Thanos: The Components

The previous post covers why Thanos exists and how it extends Prometheus. This one goes deeper into each component, how they're configured, and where they run.

The setup uses the Bitnami Helm chart (v17.3.1) with the official Thanos image (v0.39.2). Bitnami provides the Kubernetes manifests, the official image provides the binary.

                          Grafana
                    ┌───────────────┐
                    │Query Frontend │ cache + split
                    │  :9090 (LB)   │
                    └───────┬───────┘
                    ┌───────────────┐
                    │    Query      │ dedup + merge
                    └───┬───────┬───┘
                        │       │
            ┌───────────┘       └───────────┐
            ▼                               ▼
    ┌───────────────┐               ┌───────────────┐
    │   Sidecar     │               │Store Gateway  │
    │ (recent data) │               │(history data) │
    └───────┬───────┘               └───────┬───────┘
            │                               │
            ▼                               ▼
    ┌───────────────┐               ┌───────────────┐
    │  Prometheus   │               │     MinIO     │
    │   (PVC 8GB)   │               │   (metrics)   │
    └───────────────┘               └───────┬───────┘
            │                               ▲
            │  upload 2h blocks             │
            └──────────► Sidecar ───────────┘
                                    ┌───────┴───────┐
                                    │   Compactor   │
                                    │ compact + downsample
                                    │   (PVC 10GB)  │
                                    └───────────────┘

    ┌───────────────┐
    │  Bucket Web   │ ──reads──► MinIO
    │  :8080 (LB)   │
    └───────────────┘

Sidecar

The Sidecar runs inside the Prometheus pod. It watches the local TSDB directory and uploads completed 2-hour blocks to MinIO. It's the only component that writes to object storage.

The Sidecar also serves as a gRPC endpoint that Thanos Query can talk to for recent data that hasn't been uploaded yet. This means Query can access both the last few hours (via Sidecar) and historical data (via Store Gateway) in a single request.

The Sidecar is configured in kube-prometheus-stack, not in the Thanos chart. It gets the MinIO credentials from a Secret and uploads to the thanos-metrics bucket.


Store Gateway

The Store Gateway reads blocks from MinIO and serves them to Thanos Query. It doesn't store data itself. It has a 3 GB PVC that acts as a local cache for block indices and metadata, so it doesn't have to download them from MinIO on every query.

Runs on the large tier node. Resources: 50m/192Mi request, 250m/384Mi limit.


Query

Query is the unified interface.
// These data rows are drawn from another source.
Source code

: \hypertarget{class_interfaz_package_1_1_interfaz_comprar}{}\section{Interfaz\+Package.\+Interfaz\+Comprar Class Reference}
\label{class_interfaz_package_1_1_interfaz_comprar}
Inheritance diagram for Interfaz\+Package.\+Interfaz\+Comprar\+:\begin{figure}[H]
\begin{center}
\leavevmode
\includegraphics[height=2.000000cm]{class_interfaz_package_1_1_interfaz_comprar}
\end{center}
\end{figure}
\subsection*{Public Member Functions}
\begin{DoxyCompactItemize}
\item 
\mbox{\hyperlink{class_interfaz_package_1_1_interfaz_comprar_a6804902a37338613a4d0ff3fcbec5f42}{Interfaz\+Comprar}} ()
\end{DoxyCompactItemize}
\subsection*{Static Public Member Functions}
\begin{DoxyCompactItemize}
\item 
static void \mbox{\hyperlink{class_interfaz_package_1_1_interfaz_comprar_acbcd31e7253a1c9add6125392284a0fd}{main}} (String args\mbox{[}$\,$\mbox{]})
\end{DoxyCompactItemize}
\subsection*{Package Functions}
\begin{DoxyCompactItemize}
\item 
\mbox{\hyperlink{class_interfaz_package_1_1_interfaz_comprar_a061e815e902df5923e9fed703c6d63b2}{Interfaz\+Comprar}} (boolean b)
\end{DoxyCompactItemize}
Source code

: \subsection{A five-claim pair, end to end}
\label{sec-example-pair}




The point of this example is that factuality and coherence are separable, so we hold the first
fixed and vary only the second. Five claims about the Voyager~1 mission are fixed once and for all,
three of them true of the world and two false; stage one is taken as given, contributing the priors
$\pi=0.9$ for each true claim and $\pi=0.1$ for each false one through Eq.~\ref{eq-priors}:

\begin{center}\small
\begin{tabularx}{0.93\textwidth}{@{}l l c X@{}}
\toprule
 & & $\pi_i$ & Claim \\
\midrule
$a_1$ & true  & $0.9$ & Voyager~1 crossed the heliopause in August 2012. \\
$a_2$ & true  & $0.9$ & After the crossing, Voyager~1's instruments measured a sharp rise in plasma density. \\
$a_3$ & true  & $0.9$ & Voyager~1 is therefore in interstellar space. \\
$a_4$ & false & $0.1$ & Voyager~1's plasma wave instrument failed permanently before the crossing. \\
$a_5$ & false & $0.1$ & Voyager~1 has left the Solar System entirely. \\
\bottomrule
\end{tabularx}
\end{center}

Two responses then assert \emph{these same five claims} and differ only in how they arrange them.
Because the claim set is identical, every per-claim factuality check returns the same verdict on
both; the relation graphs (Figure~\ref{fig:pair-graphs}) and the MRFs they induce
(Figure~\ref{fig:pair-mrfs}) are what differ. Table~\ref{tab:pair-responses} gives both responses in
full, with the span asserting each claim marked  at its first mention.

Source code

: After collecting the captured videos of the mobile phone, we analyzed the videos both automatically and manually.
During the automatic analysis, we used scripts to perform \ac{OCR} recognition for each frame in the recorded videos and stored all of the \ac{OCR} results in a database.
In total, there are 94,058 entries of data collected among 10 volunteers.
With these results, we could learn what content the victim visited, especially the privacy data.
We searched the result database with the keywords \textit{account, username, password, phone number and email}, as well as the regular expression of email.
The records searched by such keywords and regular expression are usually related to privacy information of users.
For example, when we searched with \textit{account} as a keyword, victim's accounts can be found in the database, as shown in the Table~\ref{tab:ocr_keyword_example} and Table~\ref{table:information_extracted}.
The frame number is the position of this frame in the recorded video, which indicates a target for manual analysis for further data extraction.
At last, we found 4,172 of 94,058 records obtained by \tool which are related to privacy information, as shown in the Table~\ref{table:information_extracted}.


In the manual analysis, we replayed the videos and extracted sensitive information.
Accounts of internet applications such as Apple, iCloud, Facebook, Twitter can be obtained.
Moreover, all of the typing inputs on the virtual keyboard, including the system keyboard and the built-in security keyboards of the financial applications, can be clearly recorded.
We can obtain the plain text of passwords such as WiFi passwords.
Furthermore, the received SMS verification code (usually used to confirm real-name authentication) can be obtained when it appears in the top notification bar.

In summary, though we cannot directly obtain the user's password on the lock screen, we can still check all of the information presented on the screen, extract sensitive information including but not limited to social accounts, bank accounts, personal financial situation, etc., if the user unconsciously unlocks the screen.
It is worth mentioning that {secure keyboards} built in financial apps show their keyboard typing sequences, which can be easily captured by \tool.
It talks to both the Sidecar (recent data) and the Store Gateway (historical data) and deduplicates the results. From Grafana's perspective, it's just a Prometheus-compatible endpoint.

It discovers the Sidecar automatically via DNS using the kube-prometheus-stack-thanos-discovery service in the metrics namespace.

Query has autoscaling enabled: 1 to 3 replicas based on CPU (70%) and memory (80%). In practice it stays at 1 replica, but if I run heavy dashboards it can scale up. Query timeout is set to 5 minutes.

Runs on the medium tier node. Resources: 50m/192Mi request, 250m/512Mi limit.


Query Frontend

A caching layer that sits in front of Query. It splits large time-range queries into smaller chunks, caches the results, and serves repeated queries from cache.

Also has autoscaling: 1 to 2 replicas. Exposed via LoadBalancer on 192.168.68.214:9090, which is what Grafana's Thanos datasource points to.

Runs on the medium tier node. Resources: 50m/128Mi request, 250m/256Mi limit.


Compactor

The Compactor is the background worker. It does two things:

Compaction. Merges small 2-hour blocks into larger ones. Fewer blocks means less I/O on MinIO and faster queries. Blocks go from Level 1 (original 2h) to Level 2 (merged) to Level 3+ (further merged).

Downsampling. Reduces the resolution of old data:

  • Raw data kept for 15 days
  • 5-minute resolution kept for 30 days
  • 1-hour resolution kept for 60 days

The Compactor has a 10 GB PVC as workspace. It downloads blocks from MinIO, merges them locally, uploads the result, and deletes the originals.

Runs on the large tier node. Resources: 50m/256Mi request, 250m/512Mi limit.


Bucket Web

A simple UI that shows what's in the MinIO bucket. Block count, sizes, compaction levels, time ranges. Useful for debugging when something looks off in queries.

Exposed via LoadBalancer on 192.168.68.215:8080.

Runs on the medium tier node. Minimal resources: 25m/64Mi request.


What's not enabled

Ruler is disabled. Alert rules run in Prometheus directly, no need for a separate Thanos Ruler.

Receive is disabled. The homelab uses sidecar mode (Prometheus pushes to MinIO via Sidecar). Receive mode is for when you want to push metrics to Thanos directly, which adds complexity without benefit here.


Node placement summary

Component Tier PVC
Sidecar large (with Prometheus) shares Prometheus 8 GB PVC
Store Gateway large 3 GB (index cache)
Query medium (autoscale 1-3) none (stateless)
Query Frontend medium (autoscale 1-2) none (stateless)
Compactor large 10 GB (workspace)
Bucket Web medium none (stateless)